Cetacean hybrid a bit mixed up

It's an animal produced by parents, not only of different species, but different genera, but Dr. Robin Baird cautions the popular word "wholfin" for a hybrid cetacean spotted in the Pacific is not accurate. The animal, a cross between a  melon-headed whale and a rough-toothed dolphin, is still a dolphin, because the "melon-headed whale" is also a dolphin, technically.  "Calling it something like a wholphin doesn't make any sense."  Also incorrect are articles calling this one animal (male, BTW), a new species: as Baird says, "There's no evidence to suggest it's leading toward anything like species formation."
This article says it's only the third confirmed hybrid between species in the family Delphinidae in the wild. That surprised me, but I looked up my own work on this, and it may be right, as I see this:


Robin Baird wrote in 1998 that a fetus recovered from the corpse of a Dall’s porpoise (Phocoenoides dalli) proved to have an unusual father: a harbor porpoise (Phocoena phocoena).   Baird found this particularly intriguing because there are several other reports of unusually pigmented cetaceans with the general size and form of Dall’s porpoises.  Although Dall’s porpoises are notably variable in their pigmentation, Baird suggests  some of these cases are due to ongoing hybridization with harbor porpoises. Another intergeneric hybrid, this one between the long-beaked dolphin (Delphinus capensis) and the dusky dolphin (Lagenorhynchus obscurus) was nabbed off Peru.
In 2001, an apparent hybrid between a dusky dolphin and a southern right whale dolphin, Lissodeplhis peronii, was photographed among a school of duskies.  This very unusual-looking animal was about seven feet long, larger than normal for a dusky.  It sported a solid black upper body and was completely white underneath, lacking the intermediate shades normally present on a dusky’s body.  On the other hand (or flipper), it had black pectoral fins, whereas the right whale dolphin’s are white, and it had a small triangular dorsal fin.  Right whale dolphins have no dorsal fin at all. 
Finally, three odd-looking dolphins which washed up on an Irish beach in 1933 were identified by one expert as hybrids between the bottlenosed dolphin and Risso's dolphin.  While the match between these two species was proven viable by the incident from captivity described above, not all cetologists accept the hybrid interpretation in this case.

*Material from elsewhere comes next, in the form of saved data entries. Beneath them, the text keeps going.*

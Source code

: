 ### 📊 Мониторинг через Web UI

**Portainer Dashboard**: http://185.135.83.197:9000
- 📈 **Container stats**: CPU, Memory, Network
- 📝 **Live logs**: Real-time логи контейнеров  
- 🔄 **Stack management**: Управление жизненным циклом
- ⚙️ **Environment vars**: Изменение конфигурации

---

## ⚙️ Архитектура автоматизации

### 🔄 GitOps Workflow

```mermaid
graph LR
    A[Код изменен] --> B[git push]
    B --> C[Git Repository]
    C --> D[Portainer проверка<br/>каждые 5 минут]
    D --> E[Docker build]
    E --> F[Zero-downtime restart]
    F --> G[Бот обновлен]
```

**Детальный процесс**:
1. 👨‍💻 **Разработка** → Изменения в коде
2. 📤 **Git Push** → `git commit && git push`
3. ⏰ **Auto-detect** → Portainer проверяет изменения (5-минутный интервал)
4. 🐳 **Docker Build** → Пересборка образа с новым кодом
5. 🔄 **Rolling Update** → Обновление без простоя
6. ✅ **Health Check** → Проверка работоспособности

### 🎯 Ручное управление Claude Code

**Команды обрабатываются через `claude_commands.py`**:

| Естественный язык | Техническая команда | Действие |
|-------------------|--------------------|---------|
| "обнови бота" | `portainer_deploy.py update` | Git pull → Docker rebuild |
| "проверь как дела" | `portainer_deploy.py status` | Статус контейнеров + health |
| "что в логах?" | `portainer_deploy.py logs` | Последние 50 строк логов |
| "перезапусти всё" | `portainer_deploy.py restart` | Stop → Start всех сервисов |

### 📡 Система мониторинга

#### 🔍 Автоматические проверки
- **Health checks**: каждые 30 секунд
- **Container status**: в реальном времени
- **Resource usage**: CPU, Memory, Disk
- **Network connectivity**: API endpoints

A few of the sources I used:

Baird, Robin, et. al., 1998.  “An intergeneric hybrid in the family Phocoenidae,” Abstract, posted to  MARMAM@UVM.UVIC.CA mailing list, March 12.   Baird, Robin.  1997.  Personal communication, March 28.   Carwardine, Mark.  1995.  Whales, Dolphins, and Porpoises.  London: Dorling Kindersley.
Ellis, Richard.  2000.  Personal communication, March 10.   Ellis, Richard.  1989.  Dolphins and Porpoises.  New York: Alfred A. Knopf. 
Naish, Darren.  2001.  Personal communication, September 28

4 comments:

Laurence Clark Crossen said...

So, you already know.... very interesting.
https://weather.com/series/crazimals/video/whale-dolphin-wolphin

Laurence Clark Crossen said...

Matt, there's now a nearly two minute camera recording of an alleged Loch Ness creature that it says is under twenty feet long. That sounds like longer than an otter. https://www.unexplained-mysteries.com/news/318488/new-loch-ness-monster-footage-surfaces

Matt Bille said...

You have to be cautious looking at anything in open water and trying to judge the size (and I'm not an expert), but it looks to me like it could be a smaller animal closer to the camera.

Laurence Clark Crossen said...

Thanks. It's anyway by far the longest recording of an alleged creature in the Loch.